▸ **Requirement**:
Please print, exactly, only the lines in the entries below from the line that has "core could perform" through the line that has "В этом репозитории". Pictures don't go in.

▸ **Data records**:
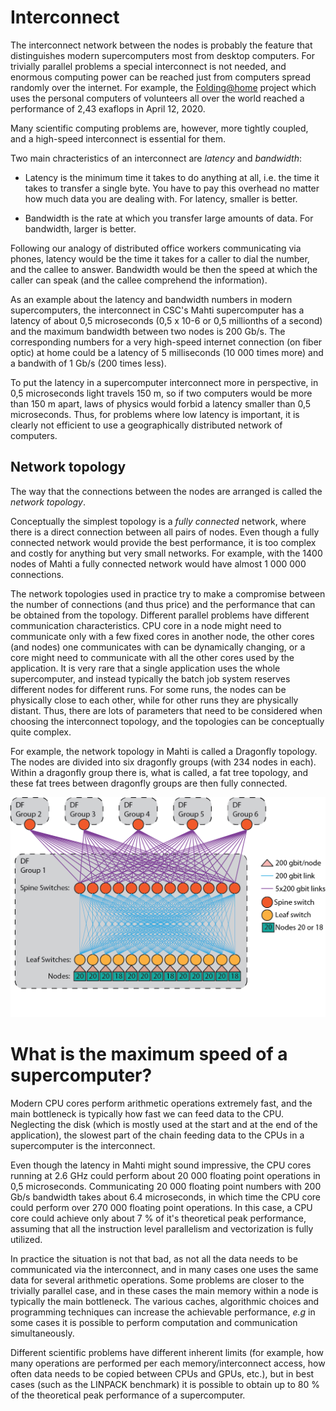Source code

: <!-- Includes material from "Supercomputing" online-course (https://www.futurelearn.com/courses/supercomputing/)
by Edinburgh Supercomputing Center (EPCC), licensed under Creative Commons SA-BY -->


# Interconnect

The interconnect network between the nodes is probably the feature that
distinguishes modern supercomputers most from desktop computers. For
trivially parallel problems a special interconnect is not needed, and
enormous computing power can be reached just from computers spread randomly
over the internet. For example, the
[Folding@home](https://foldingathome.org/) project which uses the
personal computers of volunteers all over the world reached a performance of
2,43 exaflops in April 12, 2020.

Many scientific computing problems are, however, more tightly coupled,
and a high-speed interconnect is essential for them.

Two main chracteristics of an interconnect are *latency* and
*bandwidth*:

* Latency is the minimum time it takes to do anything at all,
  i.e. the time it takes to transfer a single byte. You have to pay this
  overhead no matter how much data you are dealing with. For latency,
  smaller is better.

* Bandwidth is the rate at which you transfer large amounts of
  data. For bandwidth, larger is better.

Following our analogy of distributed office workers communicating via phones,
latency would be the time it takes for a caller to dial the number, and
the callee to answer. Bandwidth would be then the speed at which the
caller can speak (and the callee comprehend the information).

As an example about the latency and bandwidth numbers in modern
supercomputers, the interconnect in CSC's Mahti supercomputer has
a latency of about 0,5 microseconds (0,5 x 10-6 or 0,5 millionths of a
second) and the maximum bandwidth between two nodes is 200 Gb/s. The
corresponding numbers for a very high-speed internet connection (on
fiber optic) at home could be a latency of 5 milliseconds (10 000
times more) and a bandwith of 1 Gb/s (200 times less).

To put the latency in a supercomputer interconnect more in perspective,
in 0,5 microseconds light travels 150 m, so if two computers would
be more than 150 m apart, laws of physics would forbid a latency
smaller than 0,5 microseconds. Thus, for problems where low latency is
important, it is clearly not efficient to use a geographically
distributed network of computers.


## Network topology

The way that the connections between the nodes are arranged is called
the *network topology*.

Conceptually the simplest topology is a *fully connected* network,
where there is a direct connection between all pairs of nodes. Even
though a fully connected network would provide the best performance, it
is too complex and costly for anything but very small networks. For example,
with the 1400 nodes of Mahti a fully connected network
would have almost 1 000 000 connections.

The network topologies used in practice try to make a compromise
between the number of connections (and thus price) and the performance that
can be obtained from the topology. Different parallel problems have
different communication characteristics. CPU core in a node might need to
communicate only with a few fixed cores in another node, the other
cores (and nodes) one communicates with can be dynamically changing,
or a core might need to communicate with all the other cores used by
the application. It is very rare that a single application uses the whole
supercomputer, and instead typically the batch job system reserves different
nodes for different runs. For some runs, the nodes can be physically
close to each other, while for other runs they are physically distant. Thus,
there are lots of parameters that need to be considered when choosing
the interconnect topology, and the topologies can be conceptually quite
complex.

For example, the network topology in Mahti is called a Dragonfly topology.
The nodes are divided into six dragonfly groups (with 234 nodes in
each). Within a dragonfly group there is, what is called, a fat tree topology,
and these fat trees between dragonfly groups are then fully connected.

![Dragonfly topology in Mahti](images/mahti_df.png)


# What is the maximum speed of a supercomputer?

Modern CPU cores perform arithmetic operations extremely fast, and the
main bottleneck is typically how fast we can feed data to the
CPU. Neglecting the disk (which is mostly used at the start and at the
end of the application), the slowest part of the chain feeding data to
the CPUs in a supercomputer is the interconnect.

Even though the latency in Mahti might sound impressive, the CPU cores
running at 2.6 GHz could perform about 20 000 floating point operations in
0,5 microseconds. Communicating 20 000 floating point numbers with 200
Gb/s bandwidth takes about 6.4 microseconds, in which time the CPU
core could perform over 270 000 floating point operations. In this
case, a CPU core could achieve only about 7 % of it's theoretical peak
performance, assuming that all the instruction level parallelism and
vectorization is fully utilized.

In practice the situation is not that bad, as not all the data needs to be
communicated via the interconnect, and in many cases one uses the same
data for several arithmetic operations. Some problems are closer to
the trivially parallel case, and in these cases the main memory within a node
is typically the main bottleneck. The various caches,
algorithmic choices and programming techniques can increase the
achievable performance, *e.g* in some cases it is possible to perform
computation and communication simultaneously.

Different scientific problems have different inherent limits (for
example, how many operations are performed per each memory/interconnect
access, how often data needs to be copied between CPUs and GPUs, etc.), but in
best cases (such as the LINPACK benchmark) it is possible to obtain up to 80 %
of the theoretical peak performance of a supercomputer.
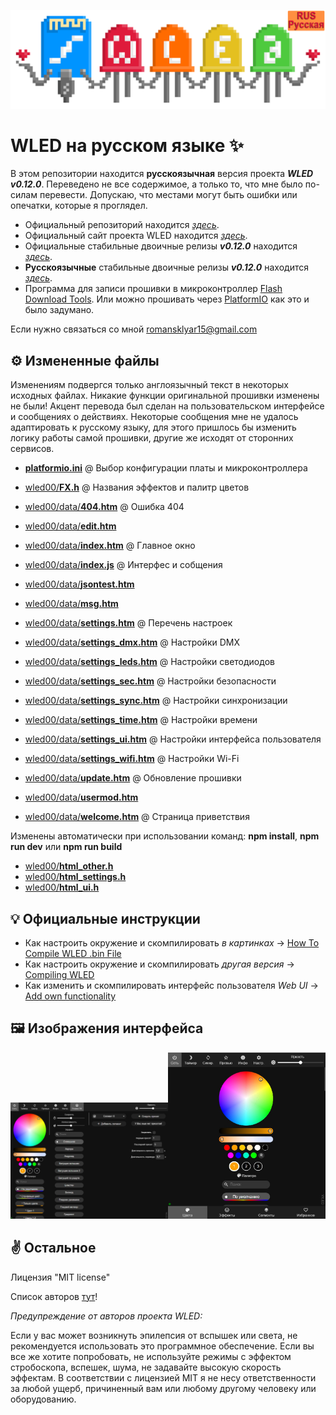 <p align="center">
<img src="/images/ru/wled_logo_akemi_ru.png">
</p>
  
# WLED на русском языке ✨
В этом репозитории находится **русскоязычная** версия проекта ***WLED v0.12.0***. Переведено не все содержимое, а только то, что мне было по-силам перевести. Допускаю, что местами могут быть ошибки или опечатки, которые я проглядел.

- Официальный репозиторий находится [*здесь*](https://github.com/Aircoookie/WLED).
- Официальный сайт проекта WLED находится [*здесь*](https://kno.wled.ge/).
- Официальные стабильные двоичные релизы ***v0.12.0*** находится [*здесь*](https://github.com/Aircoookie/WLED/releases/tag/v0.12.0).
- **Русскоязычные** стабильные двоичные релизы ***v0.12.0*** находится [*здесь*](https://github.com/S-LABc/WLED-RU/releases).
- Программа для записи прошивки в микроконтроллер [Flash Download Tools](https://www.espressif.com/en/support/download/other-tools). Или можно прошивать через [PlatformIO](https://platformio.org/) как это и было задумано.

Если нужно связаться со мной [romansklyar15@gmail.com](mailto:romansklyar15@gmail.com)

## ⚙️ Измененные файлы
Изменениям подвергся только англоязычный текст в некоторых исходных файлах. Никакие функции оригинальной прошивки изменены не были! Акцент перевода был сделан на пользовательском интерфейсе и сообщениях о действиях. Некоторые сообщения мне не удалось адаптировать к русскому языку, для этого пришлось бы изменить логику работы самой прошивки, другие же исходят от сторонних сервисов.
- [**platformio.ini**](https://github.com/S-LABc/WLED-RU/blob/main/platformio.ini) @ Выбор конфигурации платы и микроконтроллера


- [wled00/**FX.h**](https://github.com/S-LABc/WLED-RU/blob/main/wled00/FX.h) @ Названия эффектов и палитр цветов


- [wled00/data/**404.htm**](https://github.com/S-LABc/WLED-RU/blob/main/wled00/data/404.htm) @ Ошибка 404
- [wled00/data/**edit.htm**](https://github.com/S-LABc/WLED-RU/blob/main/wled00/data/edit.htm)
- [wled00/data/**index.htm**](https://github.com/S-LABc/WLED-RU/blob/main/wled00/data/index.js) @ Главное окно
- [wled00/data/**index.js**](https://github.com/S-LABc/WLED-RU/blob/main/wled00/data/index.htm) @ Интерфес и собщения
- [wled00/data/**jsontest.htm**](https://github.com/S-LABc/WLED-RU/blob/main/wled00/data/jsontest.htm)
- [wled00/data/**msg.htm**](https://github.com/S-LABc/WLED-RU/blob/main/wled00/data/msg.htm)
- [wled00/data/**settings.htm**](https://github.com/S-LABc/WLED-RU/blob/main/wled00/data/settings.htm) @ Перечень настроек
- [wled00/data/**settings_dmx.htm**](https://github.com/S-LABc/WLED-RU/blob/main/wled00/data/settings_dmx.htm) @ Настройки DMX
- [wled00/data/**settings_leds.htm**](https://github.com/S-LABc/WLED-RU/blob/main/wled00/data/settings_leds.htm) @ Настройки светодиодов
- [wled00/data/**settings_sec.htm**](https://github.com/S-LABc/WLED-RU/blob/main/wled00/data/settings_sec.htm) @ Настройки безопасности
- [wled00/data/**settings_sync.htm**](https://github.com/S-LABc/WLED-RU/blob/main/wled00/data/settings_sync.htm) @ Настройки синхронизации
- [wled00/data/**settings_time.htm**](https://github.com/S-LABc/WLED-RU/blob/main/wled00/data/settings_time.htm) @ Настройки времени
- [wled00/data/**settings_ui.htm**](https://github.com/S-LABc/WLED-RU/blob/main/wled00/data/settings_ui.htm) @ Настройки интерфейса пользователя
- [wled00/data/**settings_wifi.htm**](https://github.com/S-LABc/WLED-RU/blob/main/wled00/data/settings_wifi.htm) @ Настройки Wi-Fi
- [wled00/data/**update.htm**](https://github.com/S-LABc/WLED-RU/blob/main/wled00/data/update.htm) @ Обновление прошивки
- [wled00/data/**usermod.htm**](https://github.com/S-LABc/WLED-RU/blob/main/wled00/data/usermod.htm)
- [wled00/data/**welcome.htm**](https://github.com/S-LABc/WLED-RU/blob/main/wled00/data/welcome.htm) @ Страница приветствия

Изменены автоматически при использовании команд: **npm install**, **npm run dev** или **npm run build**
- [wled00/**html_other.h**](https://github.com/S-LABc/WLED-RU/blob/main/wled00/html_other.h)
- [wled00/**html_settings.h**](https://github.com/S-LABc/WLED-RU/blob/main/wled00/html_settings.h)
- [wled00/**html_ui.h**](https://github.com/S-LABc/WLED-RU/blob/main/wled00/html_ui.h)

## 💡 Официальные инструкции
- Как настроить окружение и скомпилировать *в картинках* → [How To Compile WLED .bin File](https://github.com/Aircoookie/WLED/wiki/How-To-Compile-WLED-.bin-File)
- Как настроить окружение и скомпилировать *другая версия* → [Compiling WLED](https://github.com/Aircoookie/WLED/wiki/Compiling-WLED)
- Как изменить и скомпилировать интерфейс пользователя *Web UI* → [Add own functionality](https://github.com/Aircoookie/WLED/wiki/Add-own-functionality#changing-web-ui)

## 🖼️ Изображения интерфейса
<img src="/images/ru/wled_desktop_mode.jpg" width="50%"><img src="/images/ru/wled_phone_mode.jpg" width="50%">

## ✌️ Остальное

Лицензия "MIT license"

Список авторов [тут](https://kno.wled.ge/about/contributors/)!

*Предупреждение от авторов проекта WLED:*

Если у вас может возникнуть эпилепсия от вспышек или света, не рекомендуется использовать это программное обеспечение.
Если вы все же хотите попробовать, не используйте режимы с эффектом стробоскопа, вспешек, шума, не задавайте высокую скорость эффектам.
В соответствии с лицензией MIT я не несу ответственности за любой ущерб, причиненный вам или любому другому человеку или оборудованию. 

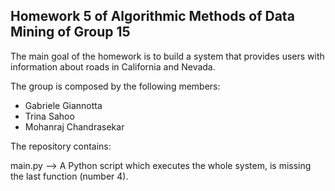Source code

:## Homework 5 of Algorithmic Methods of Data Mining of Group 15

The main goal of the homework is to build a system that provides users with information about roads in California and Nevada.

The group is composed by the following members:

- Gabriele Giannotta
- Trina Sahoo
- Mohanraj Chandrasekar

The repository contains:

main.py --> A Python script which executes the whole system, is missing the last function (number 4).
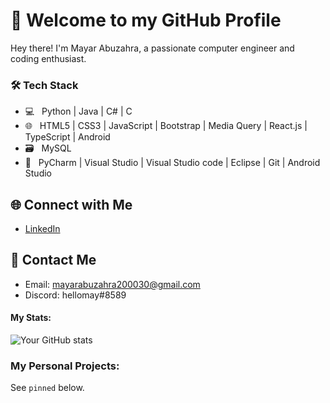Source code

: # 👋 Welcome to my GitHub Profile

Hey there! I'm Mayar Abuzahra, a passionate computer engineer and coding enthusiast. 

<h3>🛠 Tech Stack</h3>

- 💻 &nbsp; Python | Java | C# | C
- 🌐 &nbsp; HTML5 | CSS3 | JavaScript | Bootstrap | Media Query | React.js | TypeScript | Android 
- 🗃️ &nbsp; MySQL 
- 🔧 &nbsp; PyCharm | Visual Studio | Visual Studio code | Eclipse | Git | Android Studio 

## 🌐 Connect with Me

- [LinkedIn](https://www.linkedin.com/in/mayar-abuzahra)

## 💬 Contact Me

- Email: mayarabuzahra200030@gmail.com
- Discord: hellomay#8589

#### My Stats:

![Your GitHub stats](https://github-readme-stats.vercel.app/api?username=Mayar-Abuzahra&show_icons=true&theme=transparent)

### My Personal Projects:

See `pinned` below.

▸ **Completed exercise**:
core could perform over 270 000 floating point operations. In this
case, a CPU core could achieve only about 7 % of it's theoretical peak
performance, assuming that all the instruction level parallelism and
vectorization is fully utilized.

In practice the situation is not that bad, as not all the data needs to be
communicated via the interconnect, and in many cases one uses the same
data for several arithmetic operations. Some problems are closer to
the trivially parallel case, and in these cases the main memory within a node
is typically the main bottleneck. The various caches,
algorithmic choices and programming techniques can increase the
achievable performance, *e.g* in some cases it is possible to perform
computation and communication simultaneously.

Different scientific problems have different inherent limits (for
example, how many operations are performed per each memory/interconnect
access, how often data needs to be copied between CPUs and GPUs, etc.), but in
best cases (such as the LINPACK benchmark) it is possible to obtain up to 80 %
of the theoretical peak performance of a supercomputer.
 <p align="center">
<img src="/images/ru/wled_logo_akemi_ru.png">
</p>
  
# WLED на русском языке ✨
В этом репозитории находится **русскоязычная** версия проекта ***WLED v0.12.0***. Переведено не все содержимое, а только то, что мне было по-силам перевести. Допускаю, что местами могут быть ошибки или опечатки, которые я проглядел.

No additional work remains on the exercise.